Lately I’ve been using the command line more and more at work. Normally when I work with API’s for data that needs to be imported to BigQuery, I’ll use Google Apps Script. I thought that working with the Shopify API would be a fun way of experimenting with doing this through the command line.
Calling the API is as simple as doing a curl
statement with your parameters
included. When I was working through this solution to begin with, I knew that
creating a json file that was formatted in BigQuery’s new line delimited format
might be an issue. Luckily, there’s an open source solution called
JQ
on Github that you can use. JQ
is like
sed for JSON data and makes parsing JSON super easy. With a simple -c
statement, you can easily create a new line delimited json file. From there you
can traverse through your code to find the items you need, using a command
like '.results[]'
.
From there you can set up a cronjob that calls the api every minute and gets
the most recent updated file. For me since BigQuery is append only, I just
called the API with an updated_at
parameter and append everything to the
dataset.
Also, the Shopify feed is 483 different nested and repeated key:value pairs in the JSON feed. That means you’ll end up with 483 columns in your table. I took me a while to hand code the entire JSON format for the data, but I would hate for someone to have to do that again, so I’m sharing it with you.
The example code below is designed to run every minute.

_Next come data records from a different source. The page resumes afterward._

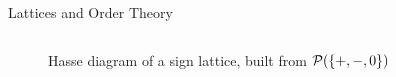 \documentclass[aspectratio=169]{beamer}
\begin{document}
\begin{frame}{Lattices and Order Theory}
\begin{columns}[T]
\begin{column}{0.4\textwidth}
\begin{figure}[h]
    \caption{\footnotesize Hasse diagram of a sign lattice, built from $\operatorname{\mathcal{P}}(\{+,-,0\})$}
  \end{figure}
  \end{column}
  \end{columns}
\end{frame}
\endgroup %
\end{document}
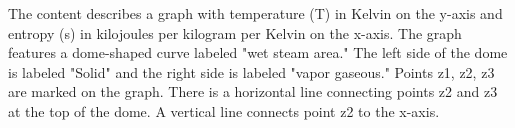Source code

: The content describes a graph with temperature (T) in Kelvin on the y-axis and entropy (s) in kilojoules per kilogram per Kelvin on the x-axis. The graph features a dome-shaped curve labeled "wet steam area." The left side of the dome is labeled "Solid" and the right side is labeled "vapor gaseous." Points z1, z2, z3 are marked on the graph. There is a horizontal line connecting points z2 and z3 at the top of the dome. A vertical line connects point z2 to the x-axis.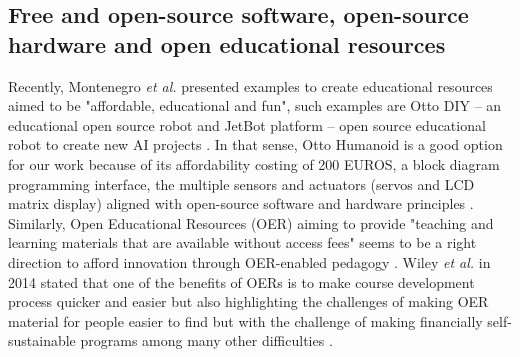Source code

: \documentclass[conference]{IEEEtran}
\newcommand{\etal}{\textit{et al. }} %
\begin{document}
\subsection{Free and open-source software, open-source hardware and open educational resources}
Recently, Montenegro \etal presented examples to create educational resources aimed to be "affordable, educational and fun", such examples are Otto DIY -- an educational open source robot and JetBot platform -- open source educational robot to create new AI projects \cite{montenegro2021air4children}.
In that sense, Otto Humanoid is a good option for our work because of its affordability costing of 200 EUROS, a block diagram programming interface, the multiple sensors and actuators (servos and LCD matrix display) aligned with open-source software and hardware principles \cite{OttoDIY:2016}.
Similarly, Open Educational Resources (OER) aiming to provide "teaching and learning materials that are available without access fees" seems to be a right direction to afford innovation through OER-enabled pedagogy \cite{Clinton-Lisell2021}.
Wiley \etal in 2014 stated that one of the benefits of OERs is to make course development process quicker and easier but also highlighting the challenges of making OER material for people easier to find but with the challenge of making financially self-sustainable programs among many other difficulties \cite{Wiley2014}.
\end{document}
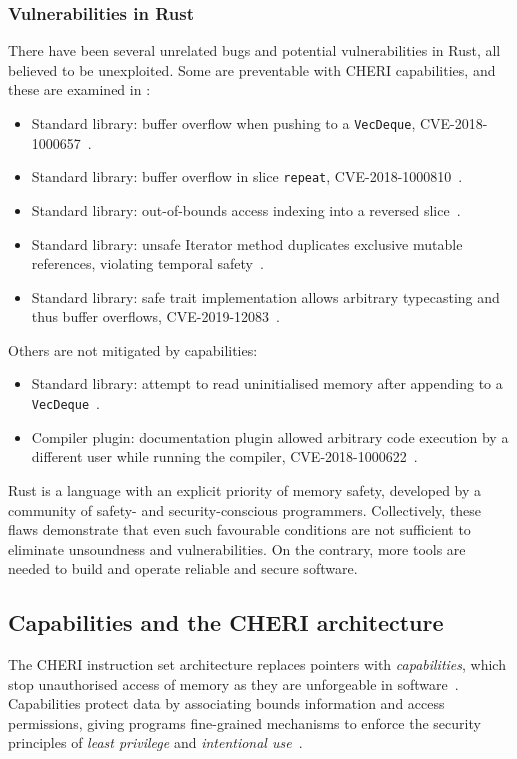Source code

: \documentclass[dissertation.tex]{subfiles}
\begin{document}
\subsubsection{Vulnerabilities in Rust}
There have been several unrelated bugs and potential vulnerabilities in
Rust, all believed to be unexploited.
Some are preventable with CHERI capabilities, and these are examined in
:

\begin{itemize}
    \item Standard library: buffer overflow when pushing to a
    \texttt{VecDeque}, CVE-2018-1000657~\cite{cve-push,rust-issue-push}.
    \item Standard library: buffer overflow in slice \texttt{repeat},
    CVE-2018-1000810~\cite{cve-repeat,rust-advisory-repeat,rust-pr-slice}.
    \item Standard library: out-of-bounds access indexing into a
    reversed slice~\cite{rust-pr-reverse,rust-commit-reverse}.
    \item Standard library: unsafe Iterator method duplicates
    exclusive mutable references, violating temporal
    safety~\cite{rust-issue-vec-mut}.
    \item Standard library: safe trait implementation allows arbitrary
    typecasting and thus buffer overflows,
    CVE-2019-12083~\cite{cve-cast,rust-advisory-cast}.
\end{itemize}

Others are not mitigated by capabilities:

\begin{itemize}
    \item Standard library: attempt to read uninitialised memory after
    appending to a \texttt{VecDeque}~\cite{rust-issue-deque-append}.
    \item Compiler plugin: documentation plugin allowed arbitrary code
    execution by a different user while running the
    compiler, CVE-2018-1000622~\cite{cve-rustdoc,rust-advisory-rustdoc}.
\end{itemize}

Rust is a language with an explicit priority of memory safety, developed
by a community of safety- and security-conscious programmers.
Collectively, these flaws demonstrate that even such favourable conditions
are not sufficient to eliminate unsoundness and vulnerabilities.
On the contrary, more tools are needed to build and operate reliable and
secure software.


\subsection{Capabilities and the CHERI architecture}
The CHERI instruction set architecture replaces pointers with
\emph{capabilities}, which stop unauthorised access of memory as they are
unforgeable in software~\cite{cheri-v6}.
Capabilities protect data by associating bounds information and access
permissions, giving programs fine-grained mechanisms to enforce the
security principles of \emph{least privilege} and \emph{intentional
use}~\cite{neumann-principles}.
\end{document}
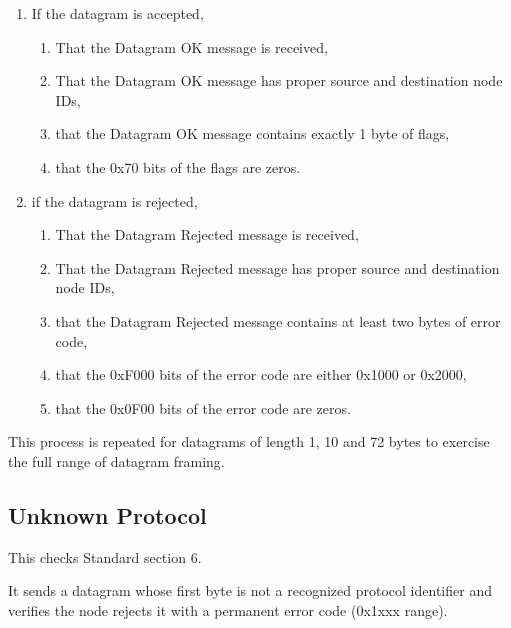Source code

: \begin{enumerate}
\item If the datagram is accepted,
    \begin{enumerate}
    \item That the Datagram OK message is received,
    \item That the Datagram OK message has proper source and destination node IDs, 
    \item that the Datagram OK message contains exactly 1 byte of flags,
    \item that the 0x70 bits of the flags are zeros.
    \end{enumerate}
\item if the datagram is rejected, 
    \begin{enumerate}
    \item That the Datagram Rejected message is received,
    \item That the Datagram Rejected message has proper source and destination node IDs, 
    \item that the Datagram Rejected message contains at least two bytes of error code,
    \item that the 0xF000 bits of the error code are either 0x1000 or 0x2000,
    \item that the 0x0F00 bits of the error code are zeros.
    \end{enumerate}
\end{enumerate}

This process is repeated for datagrams of length 1, 10 and 72 bytes to exercise the full
range of datagram framing.

\subsection{Unknown Protocol}

This checks Standard section 6.

It sends a datagram whose first byte is not a recognized protocol identifier and
verifies the node rejects it with a permanent error code (0x1xxx range).

  
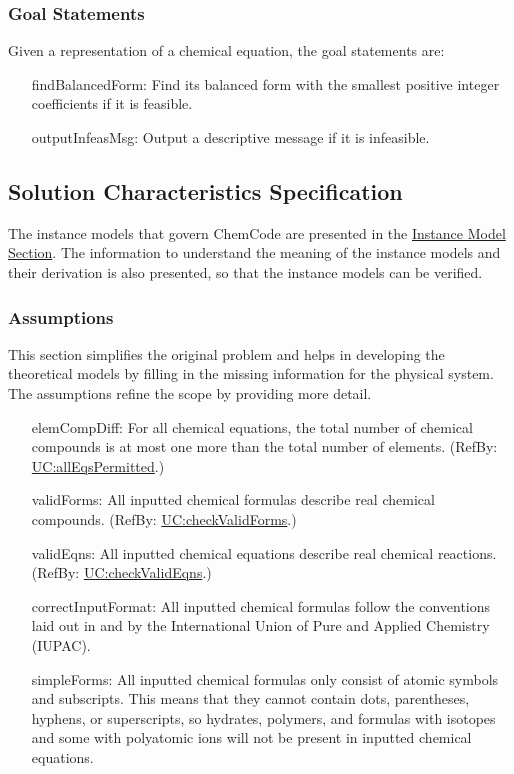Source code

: \documentclass[12pt]{article}
\begin{document}
\subsubsection{Goal Statements}
\label{Sec:GoalStmt}
Given a representation of a chemical equation, the goal statements are:

\begin{itemize}
\item[findBalancedForm:\phantomsection\label{findBalancedForm}]{Find its balanced form with the smallest positive integer coefficients if it is feasible.}
\item[outputInfeasMsg:\phantomsection\label{outputInfeasMsg}]{Output a descriptive message if it is infeasible.}
\end{itemize}
\subsection{Solution Characteristics Specification}
\label{Sec:SolCharSpec}
The instance models that govern ChemCode are presented in the \hyperref[Sec:IMs]{Instance Model Section}. The information to understand the meaning of the instance models and their derivation is also presented, so that the instance models can be verified.

\subsubsection{Assumptions}
\label{Sec:Assumps}
This section simplifies the original problem and helps in developing the theoretical models by filling in the missing information for the physical system. The assumptions refine the scope by providing more detail.

\begin{itemize}
\item[elemCompDiff:\phantomsection\label{elemCompDiff}]{For all chemical equations, the total number of chemical compounds is at most one more than the total number of elements. (RefBy: \hyperref[allEqsPermitted]{UC:allEqsPermitted}.)}
\item[validForms:\phantomsection\label{validForms}]{All inputted chemical formulas describe real chemical compounds. (RefBy: \hyperref[checkValidForms]{UC:checkValidForms}.)}
\item[validEqns:\phantomsection\label{validEqns}]{All inputted chemical equations describe real chemical reactions. (RefBy: \hyperref[checkValidEqns]{UC:checkValidEqns}.)}
\item[correctInputFormat:\phantomsection\label{correctInputFormat}]{All inputted chemical formulas follow the conventions laid out in \cite{inorganicIUPAC} and \cite{organicIUPAC} by the International Union of Pure and Applied Chemistry (IUPAC).}
\item[simpleForms:\phantomsection\label{simpleForms}]{All inputted chemical formulas only consist of atomic symbols and subscripts. This means that they cannot contain dots, parentheses, hyphens, or superscripts, so hydrates, polymers, and formulas with isotopes and some with polyatomic ions will not be present in inputted chemical equations.}
\end{itemize}
\end{document}
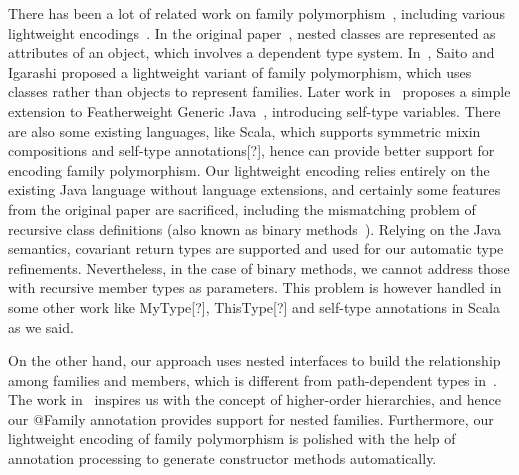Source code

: There has been a lot of related work on family polymorphism~\cite{ernst2001family}, including various lightweight encodings~\cite{Kamina:2007:LSC:1289971.1289996,saito2007essence,igarashi2005lightweight,Kamina:2008:LDC:1449913.1449932}. In the original
paper~\cite{ernst2001family}, nested classes are represented as attributes of an object, which involves a dependent type system. In~\cite{igarashi2005lightweight}, Saito and Igarashi
proposed a lightweight variant of family polymorphism, which uses classes rather than objects to represent families. Later work in~\cite{igarashi2005lightweight}
proposes a simple extension to Featherweight Generic Java~\cite{Igarashi:2001:FJM:503502.503505}, introducing self-type variables. There are also some existing languages,
like Scala, which supports symmetric mixin compositions and self-type annotations[?], hence can provide better support for encoding family
polymorphism. Our lightweight encoding relies entirely on the existing Java language without language extensions, and certainly some features from
the original paper are sacrificed, including the mismatching problem of recursive class definitions (also known as binary methods~\cite{bruce1995binary}). Relying
on the Java semantics, covariant return types are supported and used for our automatic type refinements. Nevertheless, in the case of binary methods,
we cannot address those with recursive member types as parameters. This problem is however handled in some other work like MyType[?], ThisType[?] and self-type
annotations in Scala as we said.

On the other hand, our approach uses nested interfaces to build the relationship among families and members, which is different from
path-dependent types in~\cite{ernst2001family}. The work in~\cite{ernst2003higher} inspires us with the concept of higher-order hierarchies, and hence our \textsf{@Family} annotation
provides support for nested families. Furthermore, our lightweight encoding of family polymorphism is polished with the help of annotation processing
to generate constructor methods automatically.



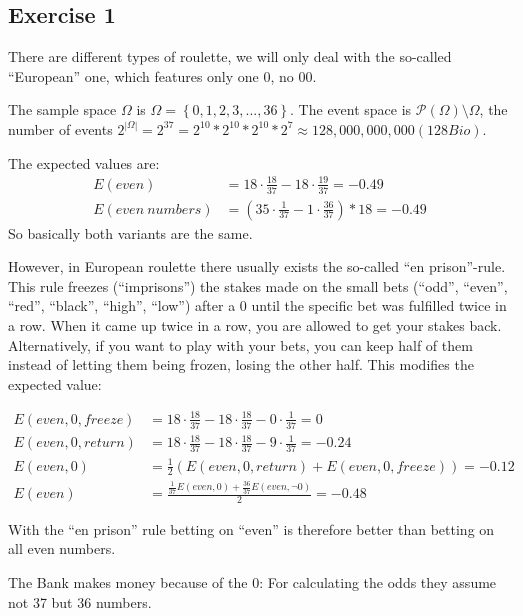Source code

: \subsection*{Exercise 1}
There are different types of roulette, we will only deal with the so-called 
``European'' one, which features only one $0$, no $00$.

The sample space $\Omega$ is $\Omega=\left\{0, 1, 2, 3, ..., 36\right\}$. The event space is $\mathcal{P} \left( \Omega \right) \setminus \Omega$, the number of events $2^{|\Omega|} = 2^37 = 2^10 * 2^10 * 2^10 * 2^7 \approx 128,000,000,000 (128 Bio)$.

The expected values are:
\begin{align*}
E(even) &= 18 \cdot \frac{18}{37} - 18 \cdot \frac{19}{37} = -0.49\\
E(even\ numbers) &= \left(35 \cdot \frac{1}{37} - 1 \cdot \frac{36}{37} \right) * 18 = -0.49
\end{align*}
So basically both variants are the same. 

However, in European roulette there usually exists the so-called ``en prison''-rule. This rule freezes (``imprisons'') the stakes made on the small bets (``odd'', ``even'', ``red'', ``black'', ``high'', ``low'') after a $0$ until the specific bet was fulfilled twice in a row. When it came up twice in a row, you are allowed to get your stakes back. Alternatively, if you want to play with your bets, you can keep half of them instead of letting them being frozen, losing the other half. This modifies the expected value:

\begin{align*}
E(even, 0, freeze) &= 18 \cdot \frac{18}{37} - 18 \cdot \frac{18}{37} - 0 \cdot \frac{1}{37} = 0  \\
E(even, 0, return) &= 18 \cdot \frac{18}{37} - 18 \cdot \frac{18}{37} - 9 \cdot \frac{1}{37} = -0.24  \\
E(even, 0) &= \frac{1}{2} \left( E(even, 0, return) + E(even, 0, freeze) \right) = -0.12 \\
E(even) &= \frac{\frac{1}{37} E(even, 0) + \frac{36}{37} E(even, \neg 0)}{2} = -0.48
\end{align*}

With the ``en prison'' rule betting on ``even'' is therefore better than betting on all even numbers.

\noindent {}

The Bank makes money because of the $0$: For calculating the odds they assume not 37 but 36 numbers.


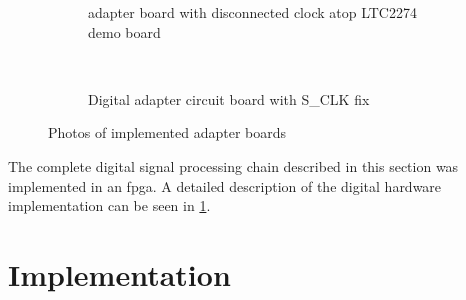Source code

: \documentclass[12pt,a4paper,parskip=full,abstract=true,BCOR=12mm]{scrreprt}
\begin{document}
\begin{figure}[htb]
\begin{subfigure}[c]{.48\linewidth}
        \caption{ adapter board with disconnected clock atop LTC2274 demo board}
        \label{fig:adc_adapter_circ}
    \end{subfigure}%
    ~
    \begin{subfigure}[c]{.48\linewidth}
        \centering
        \caption{Digital  adapter circuit board with S\_CLK fix}
        \label{fig:iq_adapter_circ}
    \end{subfigure}
    \caption{Photos of implemented adapter boards}
    \label{fig:adapters}
\end{figure}

The complete digital signal processing chain described in this section was implemented
in an \gls{fpga}. A detailed description of the digital hardware implementation can
be seen in \cref{chap:fpga}.


\chapter{ Implementation}
\label{chap:fpga}
\end{document}
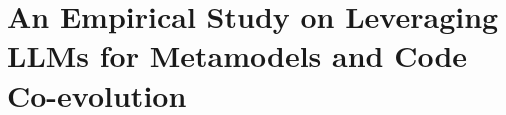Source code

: 
\chapter{An Empirical Study on Leveraging LLMs for Metamodels and Code Co-evolution}
\label{chapitre3}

If the file will be
written with the current iso8601 timestamp such as 2016-11-11T09:30:00Z.json
.
Each time the script runs, if the file size is greater than zero, it sends a
copy to Google Cloud Storage and then uploads the results to Google BigQuery.
If the file size is equal to zero, then the script will stop.
If you want to use the code, you can find the code here for importing shopify data into Google BigQuery.
If you want to use this code yourself, you need to make sure that you have the Google Cloud SDK on your local system or run your code on a small Google Compute Engine Instance.